Stored data entries
:::

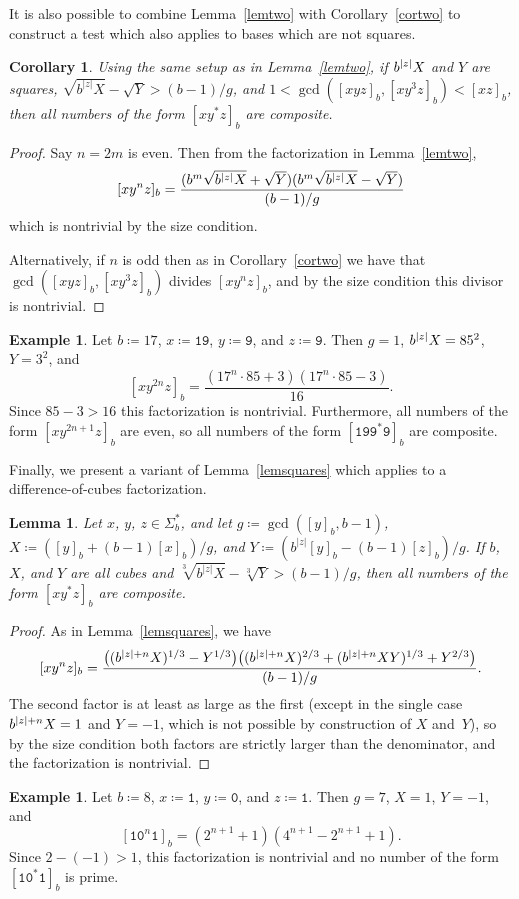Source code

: \documentclass[12pt]{article}
\DeclarePairedDelimiter\abs{\lvert}{\rvert}
\theoremstyle{plain}
\newtheorem{corollary}[theorem]{Corollary}
\newtheorem{lemma}[theorem]{Lemma}
\theoremstyle{definition}
\newtheorem{example}[theorem]{Example}
\theoremstyle{remark}
\newcommand{\0}{\mathtt{0}}
\newcommand{\1}{\mathtt{1}}
\newcommand{\2}{\mathtt{2}}
\newcommand{\3}{\mathtt{3}}
\newcommand{\4}{\mathtt{4}}
\newcommand{\5}{\mathtt{5}}
\newcommand{\6}{\mathtt{6}}
\newcommand{\7}{\mathtt{7}}
\newcommand{\8}{\mathtt{8}}
\newcommand{\9}{\mathtt{9}}
\begin{document}
It is also possible to combine Lemma~\ref{lemtwo} with Corollary~\ref{cortwo} 
to construct a test which also applies to bases which are not squares.
\begin{corollary}
Using the same setup as in Lemma~\ref{lemtwo}, if\/ $b^{\abs{z}}X$ and $Y$ 
are squares, $\sqrt{b^{\lvert z\rvert}X}-\sqrt{Y}>(b-1)/g$, and
$1<\gcd([xyz]_b,[xy^3z]_b)<[xz]_b$, then all numbers of the form $[xy^*z]_b$ 
are composite.
\end{corollary}
\begin{proof}
Say $n=2m$ is even.  Then from the factorization in Lemma~\ref{lemtwo},
\[ [xy^nz]_b = \frac{(b^m\sqrt{b^{\abs{z}}X}+\sqrt{Y})(b^m\sqrt{b^{\abs{z}}X}-\sqrt{Y})}{(b-1)/g} \]
which is nontrivial by the size condition.

Alternatively, if $n$ is odd then as in Corollary~\ref{cortwo} we have that 
$\gcd([xyz]_b,[xy^3z]_b)$ divides $[xy^nz]_b$, and by the size condition this 
divisor is nontrivial.
\end{proof}
\begin{example}
Let $b\coloneqq17$, $x\coloneqq\1\9$, $y\coloneqq\9$, and $z\coloneqq\9$.  Then $g=1$, 
$b^{\abs{z}}X=85^2$, $Y=3^2$, and
\[ [xy^{2n}z]_b = \frac{(17^n\cdot85+3)(17^n\cdot85-3)}{16} . \]
Since $85-3>16$ this factorization is nontrivial.  Furthermore, all numbers 
of the form $[xy^{2n+1}z]_b$ are even, so all numbers of the form 
$[\1\9\9^*\9]_b$ are composite.
\end{example}
Finally, we present a variant of Lemma~\ref{lemsquares} which applies to a 
difference-of-cubes factorization.
\begin{lemma}\label{lemcubes}
Let $x$, $y$, $z\in\Sigma^*_b$, and let $g\coloneqq\gcd([y]_b,b-1)$, 
$X\coloneqq([y]_b+(b-1)[x]_b)/g$, and $Y\coloneqq(b^{\lvert{z}\rvert}[y]_b-(b-1)[z]_b)/g$.
If\/ $b$, $X$, and $Y$ are all cubes and 
$\sqrt[3]{b^{\lvert z\rvert}X}-\sqrt[3]{Y}>(b-1)/g$, then all numbers of 
the form
 $[xy^*z]_b$ are composite.
\end{lemma}
\begin{proof}
As in Lemma~\ref{lemsquares}, we have
\[ [xy^nz]_b = \frac{\bigl((b^{\abs{z}+n}X)^{1/3}-Y^{1/3}\bigr)\bigl((b^{\abs{z}+n}X)^{2/3}+(b^{\abs{z}+n}XY)^{1/3}+Y^{2/3}\bigr)}{(b-1)/g} . \]
The second factor is at least as large as the first (except in the 
single case $b^{\abs{z}+n}X=1$ and $Y=-1$, which is not possible by 
construction of $X$ and~$Y$),
so by the size condition both factors are strictly larger than the 
denominator, and the factorization is nontrivial.
\end{proof}
\begin{example}
Let $b\coloneqq8$, $x\coloneqq\1$, $y\coloneqq\0$, and $z\coloneqq\1$.  Then $g=7$, $X=1$, $Y=-1$, and
\[ [\1\0^n\1]_b = (2^{n+1}+1)(4^{n+1}-2^{n+1}+1) . \]
Since $2-(-1)>1$, this factorization is nontrivial and no number of the 
form $[\1\0^*\1]_b$ is prime.
\end{example}
\end{document}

:::

■ **ACTIVITY**
Every line above that holds the string "lemsquares" counts once; give the total and nothing more.

■ **TASK RESULT**
2